Public policy considerations no longer a bar to enforcement of class action waiver in employment arbitration agreement
AT&T Mobility LLC v. Concepcion (2011) __ U.S.__ [131 S. Ct 1740] changed the legal landscape concerning class arbitrations. The United States Supreme expressly overturned the California Supreme Court ruling in Discover Bank v. Superior Court (2005) 36 Cal.4th 153, which had held that class action waivers in contracts of adhesion subject to arbitration are unenforceable.
A more recent California Supreme Court opinion--Gentry v. Superior Court (2007) 42 Cal. 4th 443--is not referenced in Concepcion. having lead some to believe Gentry is still viable. (See Kinecta Alternative Financial Solutions, Inc v. Superior Court (Malone) (2012) __Cal.App.4th__.) Gentry determined that, under some circumstances, a class arbitration waiver would impermissibly interfere with an employee's ability to vindicate unwaivable rights concerning overtime laws, and that such a waiver was contrary to public policy. The case to be discussed, Iskanian v. CLS Transportation, LLC (filed June 4, 2012) 2012 DJDAR 7371, finds that the Concepcion decision conclusively invalidates Gentry.

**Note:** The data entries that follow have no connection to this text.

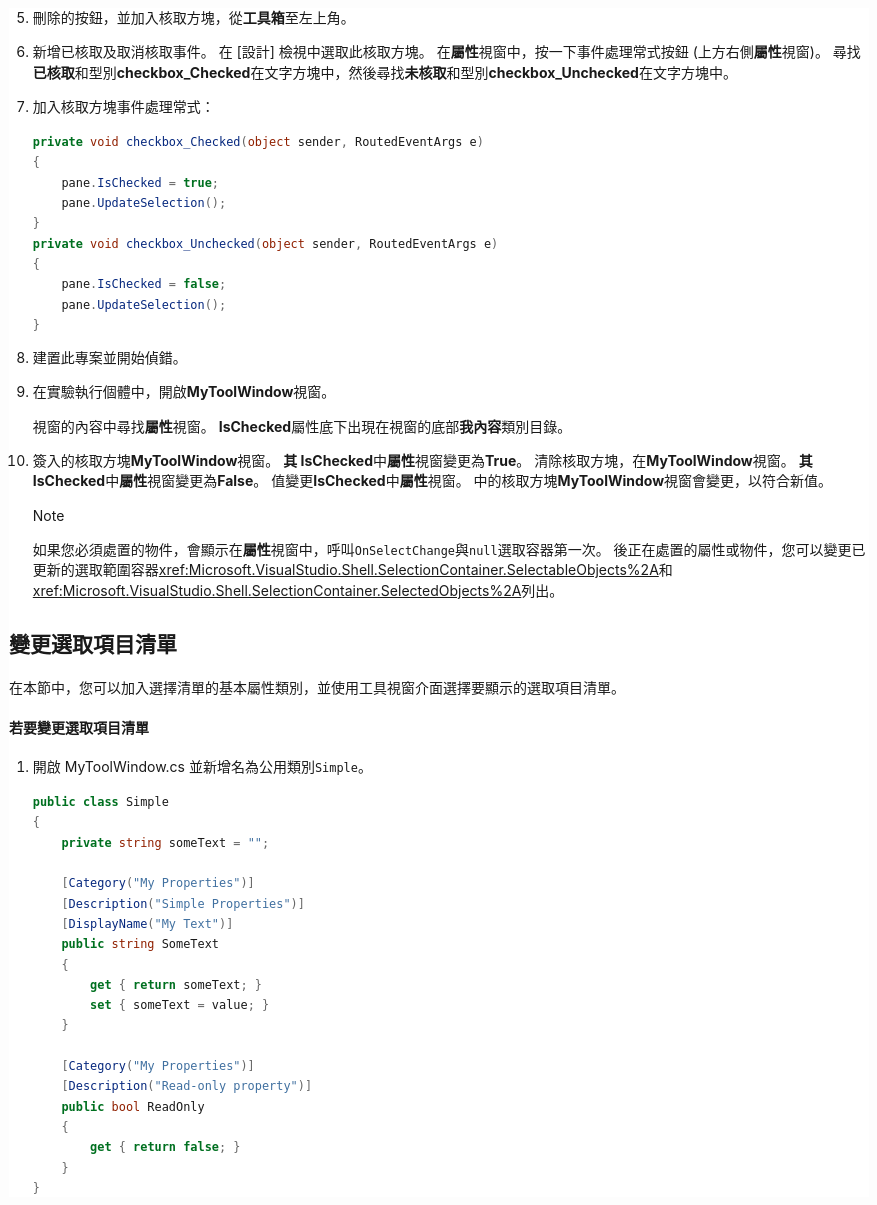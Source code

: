 5.  刪除的按鈕，並加入核取方塊，從**工具箱**至左上角。  
  
6.  新增已核取及取消核取事件。 在 [設計] 檢視中選取此核取方塊。 在**屬性**視窗中，按一下事件處理常式按鈕 (上方右側**屬性**視窗)。 尋找**已核取**和型別**checkbox_Checked**在文字方塊中，然後尋找**未核取**和型別**checkbox_Unchecked**在文字方塊中。  
  
7.  加入核取方塊事件處理常式：  
  
    ```csharp  
    private void checkbox_Checked(object sender, RoutedEventArgs e)  
    {  
        pane.IsChecked = true;  
        pane.UpdateSelection();  
    }  
    private void checkbox_Unchecked(object sender, RoutedEventArgs e)  
    {  
        pane.IsChecked = false;  
        pane.UpdateSelection();  
    }  
    ```  
  
8.  建置此專案並開始偵錯。  
  
9. 在實驗執行個體中，開啟**MyToolWindow**視窗。  
  
     視窗的內容中尋找**屬性**視窗。 **IsChecked**屬性底下出現在視窗的底部**我內容**類別目錄。  
  
10. 簽入的核取方塊**MyToolWindow**視窗。 **其 IsChecked**中**屬性**視窗變更為**True**。 清除核取方塊，在**MyToolWindow**視窗。 **其 IsChecked**中**屬性**視窗變更為**False**。 值變更**IsChecked**中**屬性**視窗。 中的核取方塊**MyToolWindow**視窗會變更，以符合新值。  
  
    > [!NOTE]
    >  如果您必須處置的物件，會顯示在**屬性**視窗中，呼叫`OnSelectChange`與`null`選取容器第一次。 後正在處置的屬性或物件，您可以變更已更新的選取範圍容器<xref:Microsoft.VisualStudio.Shell.SelectionContainer.SelectableObjects%2A>和<xref:Microsoft.VisualStudio.Shell.SelectionContainer.SelectedObjects%2A>列出。  
  
## <a name="changing-selection-lists"></a>變更選取項目清單  
 在本節中，您可以加入選擇清單的基本屬性類別，並使用工具視窗介面選擇要顯示的選取項目清單。  
  
#### <a name="to-change-selection-lists"></a>若要變更選取項目清單  
  
1.  開啟 MyToolWindow.cs 並新增名為公用類別`Simple`。  
  
    ```csharp  
    public class Simple  
    {  
        private string someText = "";  
  
        [Category("My Properties")]  
        [Description("Simple Properties")]  
        [DisplayName("My Text")]  
        public string SomeText  
        {  
            get { return someText; }  
            set { someText = value; }  
        }  
  
        [Category("My Properties")]  
        [Description("Read-only property")]  
        public bool ReadOnly  
        {  
            get { return false; }  
        }  
    }  
    ```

Plaintiff Iskanian worked as a driver for the defendant transportation company. After about 9 months of employment, in December 2004 he signed an arbitration agreement that any and all claims arising out of employment would be submitted to binding arbitration and that class claims could not be asserted. The employment concluded in August 2005, and plaintiff filed a break/wage-and-hour class action lawsuit in August 2006. The order appealed from is the trial court's order compelling arbitration and dismissing class claims. Plaintiff claims he can meet the Gentry test to invalidate the class waiver, or alternatively he should not be compelled to arbitrate. The Court of Appeal, Second Appellate District, Division Two found Gentry inapplicable and affirmed.